Very appropriately the book falls into two parts—the first half having to do with ‘Words and the Spirit,’in which the austere and deathless beauty of classicism both in letters and religion is celebrated, and the second half being ‘Comment and Reflection’ upon the incarnations of the ideal in actual life. In this conception of his task Mr. Chapman has grappled fairly with, the central problem of religion: how to live in two worlds at the same time. In the execution of the task he has vindicated the possibility of working solutions to the problem.
The opening chapter on the Greek and Latin classics sets us free from the songs of Circe and her wine, and once more ‘we hear, like Ocean on a western beach, the surge and thunder’ of the living spirit of all undying letters. The longest essay in the book, that upon the ‘Story and Sayings of Jesus’ has captured again that disconcerting casualness and moment of arrest in the Gospels — a story and a teaching, as Mr. Chapman has it, ‘uninterrupted by intention’ — which are so clearly there and yet are so uncongenial to systematic creeds and codes.
And then from the realm of the eternal values this modern mystic passes without strain or artifice into the world at hand. He moves familiarly and surely among the sciences and arts which we know, discovering their fitness or unfitness to incarnate the true classicism and the indubitable spirit of religion. A Japanese scientist hunting for the bacillus of syphilis, a Rockefeller Foundation doctor dying of yellow fever, an American business man collecting Persian vases, in all these ways the real is becoming actual and dwelling among us. In short, a brief rare book in which religion speaks for itself and not a tedious and interminable affair in which someone talks about religion.

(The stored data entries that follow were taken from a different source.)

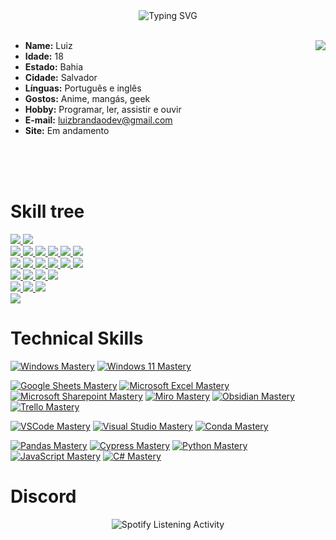 <div align="center">
  <img src="https://readme-typing-svg.demolab.com?font=Fira+Code&pause=1000&color=A7A459&random=false&width=435&lines=To+be+the+best+version." alt="Typing SVG" />
  <br><br>
</div>

<div style="clear: right;">
  <img src="https://imgur.com/7gPmWMt.png" align="right">
  <ul>
    <li><b>Name:</b> Luiz</li>
    <li><b>Idade:</b> 18</li>
    <li><b>Estado:</b> Bahia</li>
    <li><b>Cidade:</b> Salvador</li>
    <li><b>Línguas:</b> Português e inglês</li>
    <li><b>Gostos:</b> Anime, mangás, geek</li>
    <li><b>Hobby:</b> Programar, ler, assistir e ouvir</li>
    <li><b>E-mail:</b> <a href="mailto:luizbrandaodev@gmail.com">luizbrandaodev@gmail.com</a></li>
    <li><b>Site:</b> Em andamento</li>
  </ul>
  <br><br><br>
</div>


# Skill tree
<a href="https://www.microsoft.com/pt-br/software-download/windows10">
  <img src="https://img.shields.io/badge/Windows-0078D6?style=for-the-badge&logo=windows&logoColor=white" />
</a>

<a href="https://www.microsoft.com/pt-br/software-download/windows11">
<img src="https://img.shields.io/badge/Windows_11-0078d4?style=for-the-badge&logo=windows-11&logoColor=white" />
</a>

</br>
<a href="https://chatdireto.com/7199465970">
<img src="https://img.shields.io/badge/WhatsApp-25D366?style=for-the-badge&logo=WhatsApp&logoColor=white" />
  
</a>

<a href="https://www.instagram.com/luizzyr_/">
<img src="https://img.shields.io/badge/Instagram-E4405F?style=for-the-badge&logo=instagram&logoColor=white" />
</a>

<a href="https://pt.quora.com/profile/Room-1">
<img src="https://img.shields.io/badge/Quora-%23B92B27.svg?&style=for-the-badge&logo=Quora&logoColor=white" />
</a>

<a href="https://myanimelist.net/profile/Roomzy">
<img src="https://img.shields.io/badge/Myanimelist-2E51A2?style=for-the-badge&logo=myanimelist&logoColor=white" />
</a>

<a href="https://www.linkedin.com/in/luiz-brandão-39633a244/">
<img src="https://img.shields.io/badge/LinkedIn-0077B5?style=for-the-badge&logo=linkedin&logoColor=white" />
</a>

<a href="https://github.com/RoomDev">
<img src="https://img.shields.io/badge/GitHub-100000?style=for-the-badge&logo=github&logoColor=white" />
</a>
</br>

<a href="https://docs.google.com/spreadsheets">
<img src="https://img.shields.io/badge/Google%20Sheets-34A853?style=for-the-badge&logo=google-sheets&logoColor=white" />
</a>

<a href="https://www.microsoft.com/pt-br/microsoft-365/excel">
<img src="https://img.shields.io/badge/Microsoft_Excel-217346?style=for-the-badge&logo=microsoft-excel&logoColor=white" />
</a>

<a href="https://www.microsoft.com/pt-br/microsoft-365/sharepoint/collaboration">
<img src="https://img.shields.io/badge/Microsoft_SharePoint-0078D4?style=for-the-badge&logo=microsoft-sharepoint&logoColor=white" />
</a>

<a href="https://miro.com/pt/">
<img src="https://img.shields.io/badge/Miro-F7C922?style=for-the-badge&logo=Miro&logoColor=050036" />
</a>

<a href="https://obsidian.md">
<img src="https://img.shields.io/badge/Obsidian-483699?style=for-the-badge&logo=Obsidian&logoColor=white" />
</a>

<a href="https://trello.com/home.html">
<img src="https://img.shields.io/badge/Trello-0052CC?style=for-the-badge&logo=trello&logoColor=white" />
</a>

</br>

<a href="https://code.visualstudio.com">
<img src="https://img.shields.io/badge/VSCode-0078D4?style=for-the-badge&logo=visual%20studio%20code&logoColor=white" />
</a>

<a href="https://visualstudio.microsoft.com/pt-br/vs/community/">
<img src="https://img.shields.io/badge/Visual_Studio-5C2D91?style=for-the-badge&logo=visual%20studio&logoColor=white" />
</a>

<a href="https://www.anaconda.com">
<img src="https://img.shields.io/badge/conda-342B029.svg?&style=for-the-badge&logo=anaconda&logoColor=white" />
</a>

<a href="https://www.cypress.io">
<img src="https://img.shields.io/badge/Cypress-17202C?style=for-the-badge&logo=cypress&logoColor=white" />
</a>

</br>

<a href="https://www.python.org">
<img src="https://img.shields.io/badge/Python-FFD43B?style=for-the-badge&logo=python&logoColor=blue" />
</a>

<a href="https://developer.mozilla.org/pt-BR/docs/Web/JavaScript">
<img src="https://img.shields.io/badge/JavaScript-323330?style=for-the-badge&logo=javascript&logoColor=F7DF1E" />
</a>

<a href="https://dotnet.microsoft.com/pt-br/languages/csharp">
<img src="https://img.shields.io/badge/C%23-239120?style=for-the-badge&logo=csharp&logoColor=white" />
</a>

</br>
<a href="https://pandas.pydata.org">
<img src="https://img.shields.io/badge/Pandas-2C2D72?style=for-the-badge&logo=pandas&logoColor=white" />
</a>

# Technical Skills

[![Windows Mastery](https://img.shields.io/badge/Windows-80%25-brightgreen)](https://www.microsoft.com/en-us/windows)
[![Windows 11 Mastery](https://img.shields.io/badge/Windows_11-70%25-brightgreen)](https://www.microsoft.com/en-us/windows/windows-11)
</br>

[![Google Sheets Mastery](https://img.shields.io/badge/Google_Sheets-60%25-brightgreen)](https://www.google.com/sheets)
[![Microsoft Excel Mastery](https://img.shields.io/badge/Microsoft_Excel-20%25-yellow)](https://www.microsoft.com/en-us/microsoft-365/excel)
[![Microsoft Sharepoint Mastery](https://img.shields.io/badge/Microsoft_Sharepoint-15%25-red)](https://www.microsoft.com/en-us/microsoft-365/sharepoint)
[![Miro Mastery](https://img.shields.io/badge/Miro-80%25-brightgreen)](https://miro.com/)
[![Obsidian Mastery](https://img.shields.io/badge/Obsidian-10%25-red)](https://obsidian.md/)
[![Trello Mastery](https://img.shields.io/badge/Trello-100%25-brightgreen)](https://trello.com/)
</br>

[![VSCode Mastery](https://img.shields.io/badge/VSCode-60%25-brightgreen)](https://code.visualstudio.com/)
[![Visual Studio Mastery](https://img.shields.io/badge/Visual_Studio-5%25-red)](https://visualstudio.microsoft.com/)
[![Conda Mastery](https://img.shields.io/badge/Conda-45%25-yellow)](https://conda.io/)
</br>

[![Pandas Mastery](https://img.shields.io/badge/Pandas-80%25-brightgreen)](https://pandas.pydata.org/)
[![Cypress Mastery](https://img.shields.io/badge/Cypress-60%25-brightgreen)](https://www.cypress.io/)
[![Python Mastery](https://img.shields.io/badge/Python-50%25-yellow)](https://www.python.org/)
[![JavaScript Mastery](https://img.shields.io/badge/JavaScript-10%25-red)](https://developer.mozilla.org/en-US/docs/Web/JavaScript)
[![C# Mastery](https://img.shields.io/badge/C%23-5%25-red)](https://docs.microsoft.com/en-us/dotnet/csharp/)



# Discord
<p align="center">
  <img src="https://lanyard.kyrie25.me/api/1161027444229296210?waveColor=8B8BFA&waveSpotifyColor=B48EF7&gradient=7E37F9-B48EF7-E568C4&imgStyle=square" alt="Spotify Listening Activity">
</p>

And all this at the hand of a master of style, whom one delights to honor. Here are delicacy and sensitiveness of spirit feeling for the inevitable expression. ‘For all human thought is indeterminate, and can, at best, do no more than point in the direction of truth, trembling and oscillating like the magnetic needle under the current that swings it. The scientist and the theologian nail down the needle: the poet and the prophet let it swing.’